▸ **Requirement**: Which lines in the material below contain the word "tags"? Copy each of them.

▸ **Dataset records**:
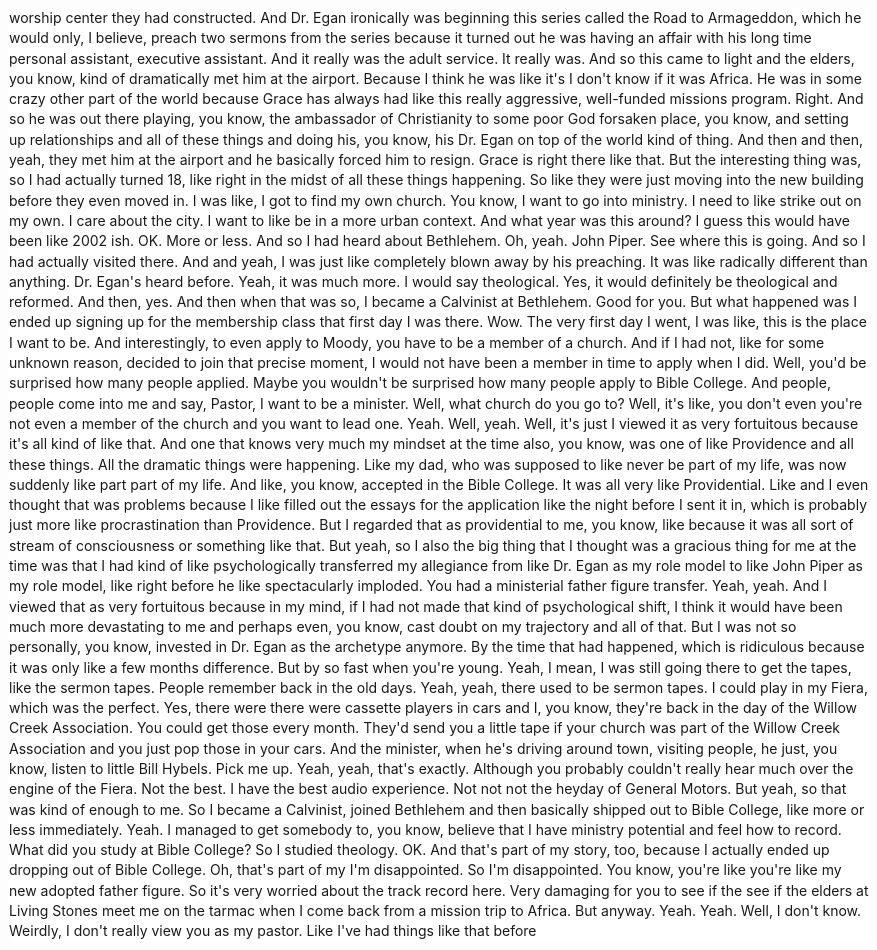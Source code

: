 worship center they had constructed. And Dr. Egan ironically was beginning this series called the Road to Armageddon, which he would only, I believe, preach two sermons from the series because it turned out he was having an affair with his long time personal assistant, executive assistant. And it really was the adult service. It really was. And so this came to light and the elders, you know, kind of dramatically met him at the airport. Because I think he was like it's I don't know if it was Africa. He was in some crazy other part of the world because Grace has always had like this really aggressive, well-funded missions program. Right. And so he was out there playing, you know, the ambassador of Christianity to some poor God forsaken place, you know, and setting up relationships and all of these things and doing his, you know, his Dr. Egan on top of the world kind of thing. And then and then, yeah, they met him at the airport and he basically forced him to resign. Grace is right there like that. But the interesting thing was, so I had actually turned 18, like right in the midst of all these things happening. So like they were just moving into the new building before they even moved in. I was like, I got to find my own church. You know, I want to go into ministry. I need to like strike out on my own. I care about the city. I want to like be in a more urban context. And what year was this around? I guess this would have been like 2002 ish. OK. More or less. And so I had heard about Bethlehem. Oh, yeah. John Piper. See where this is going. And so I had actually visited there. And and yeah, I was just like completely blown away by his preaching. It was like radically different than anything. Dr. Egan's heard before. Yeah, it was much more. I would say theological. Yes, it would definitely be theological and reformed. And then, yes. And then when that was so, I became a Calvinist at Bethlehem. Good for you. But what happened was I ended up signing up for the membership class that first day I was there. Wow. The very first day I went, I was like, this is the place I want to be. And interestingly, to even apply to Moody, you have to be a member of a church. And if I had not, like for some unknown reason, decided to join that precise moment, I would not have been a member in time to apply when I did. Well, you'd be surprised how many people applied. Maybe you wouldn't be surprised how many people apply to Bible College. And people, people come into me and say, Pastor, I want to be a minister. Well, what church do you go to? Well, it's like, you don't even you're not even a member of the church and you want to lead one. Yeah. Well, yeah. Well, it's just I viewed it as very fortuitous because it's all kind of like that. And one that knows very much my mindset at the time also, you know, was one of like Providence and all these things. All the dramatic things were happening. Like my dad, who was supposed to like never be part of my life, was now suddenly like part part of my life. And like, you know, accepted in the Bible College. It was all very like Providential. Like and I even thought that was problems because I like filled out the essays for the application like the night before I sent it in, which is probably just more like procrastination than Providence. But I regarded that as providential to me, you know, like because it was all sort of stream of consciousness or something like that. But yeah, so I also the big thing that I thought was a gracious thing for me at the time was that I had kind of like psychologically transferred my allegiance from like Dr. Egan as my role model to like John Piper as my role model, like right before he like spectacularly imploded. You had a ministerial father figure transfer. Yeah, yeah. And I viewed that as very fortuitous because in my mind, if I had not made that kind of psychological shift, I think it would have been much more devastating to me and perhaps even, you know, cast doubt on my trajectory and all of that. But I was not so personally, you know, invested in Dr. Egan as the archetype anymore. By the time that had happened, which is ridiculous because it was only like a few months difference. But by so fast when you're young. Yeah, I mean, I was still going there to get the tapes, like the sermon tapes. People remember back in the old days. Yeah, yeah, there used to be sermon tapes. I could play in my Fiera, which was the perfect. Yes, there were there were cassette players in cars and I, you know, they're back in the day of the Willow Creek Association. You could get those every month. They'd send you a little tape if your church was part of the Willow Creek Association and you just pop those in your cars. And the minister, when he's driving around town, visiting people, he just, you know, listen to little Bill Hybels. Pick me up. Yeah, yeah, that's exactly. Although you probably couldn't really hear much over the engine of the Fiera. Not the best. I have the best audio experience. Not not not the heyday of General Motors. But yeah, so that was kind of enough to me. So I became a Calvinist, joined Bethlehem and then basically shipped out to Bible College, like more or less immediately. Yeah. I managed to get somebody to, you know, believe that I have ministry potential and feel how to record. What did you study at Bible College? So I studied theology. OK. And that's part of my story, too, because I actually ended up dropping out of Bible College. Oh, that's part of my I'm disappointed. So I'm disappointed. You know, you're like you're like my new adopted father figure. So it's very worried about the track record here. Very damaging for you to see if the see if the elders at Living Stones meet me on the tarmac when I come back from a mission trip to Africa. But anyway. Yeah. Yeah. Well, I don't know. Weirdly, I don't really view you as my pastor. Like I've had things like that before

==

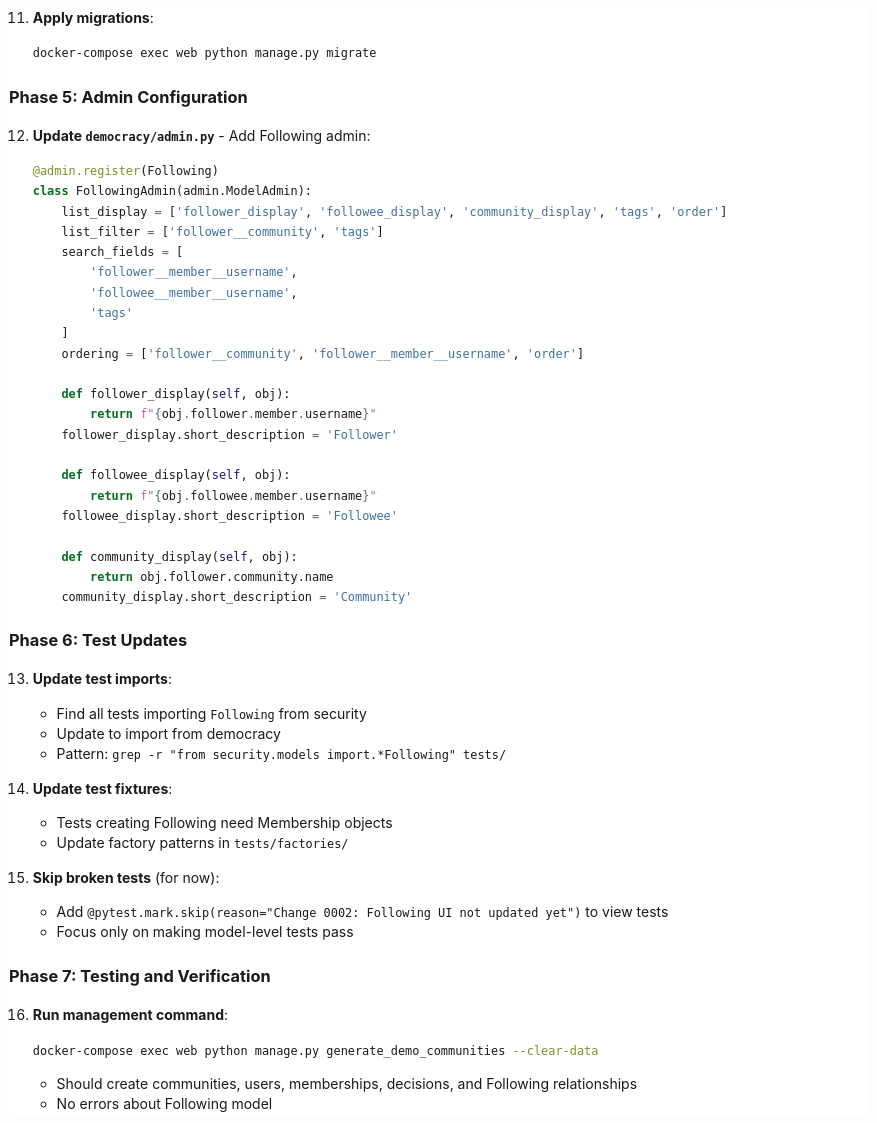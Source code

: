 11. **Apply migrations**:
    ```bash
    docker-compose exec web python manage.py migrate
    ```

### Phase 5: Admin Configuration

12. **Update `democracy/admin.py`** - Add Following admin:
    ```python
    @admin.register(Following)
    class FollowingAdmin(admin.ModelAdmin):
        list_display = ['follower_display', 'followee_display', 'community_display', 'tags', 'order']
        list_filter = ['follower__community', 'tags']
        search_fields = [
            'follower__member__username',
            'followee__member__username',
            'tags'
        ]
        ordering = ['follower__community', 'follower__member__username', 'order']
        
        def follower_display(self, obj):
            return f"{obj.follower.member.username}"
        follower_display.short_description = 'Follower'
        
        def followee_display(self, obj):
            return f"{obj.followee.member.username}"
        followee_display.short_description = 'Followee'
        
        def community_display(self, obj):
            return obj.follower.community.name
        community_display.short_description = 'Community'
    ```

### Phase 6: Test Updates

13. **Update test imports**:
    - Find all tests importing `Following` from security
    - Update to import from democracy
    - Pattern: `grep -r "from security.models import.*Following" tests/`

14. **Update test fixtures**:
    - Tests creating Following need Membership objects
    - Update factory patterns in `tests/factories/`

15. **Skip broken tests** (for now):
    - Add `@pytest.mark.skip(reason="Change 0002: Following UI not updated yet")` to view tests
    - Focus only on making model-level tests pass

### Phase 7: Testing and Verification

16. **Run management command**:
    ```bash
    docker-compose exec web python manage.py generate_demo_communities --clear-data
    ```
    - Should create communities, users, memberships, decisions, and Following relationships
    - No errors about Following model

▸ **Response to this task**:
        list_display = ['follower_display', 'followee_display', 'community_display', 'tags', 'order']
        list_filter = ['follower__community', 'tags']
            'tags'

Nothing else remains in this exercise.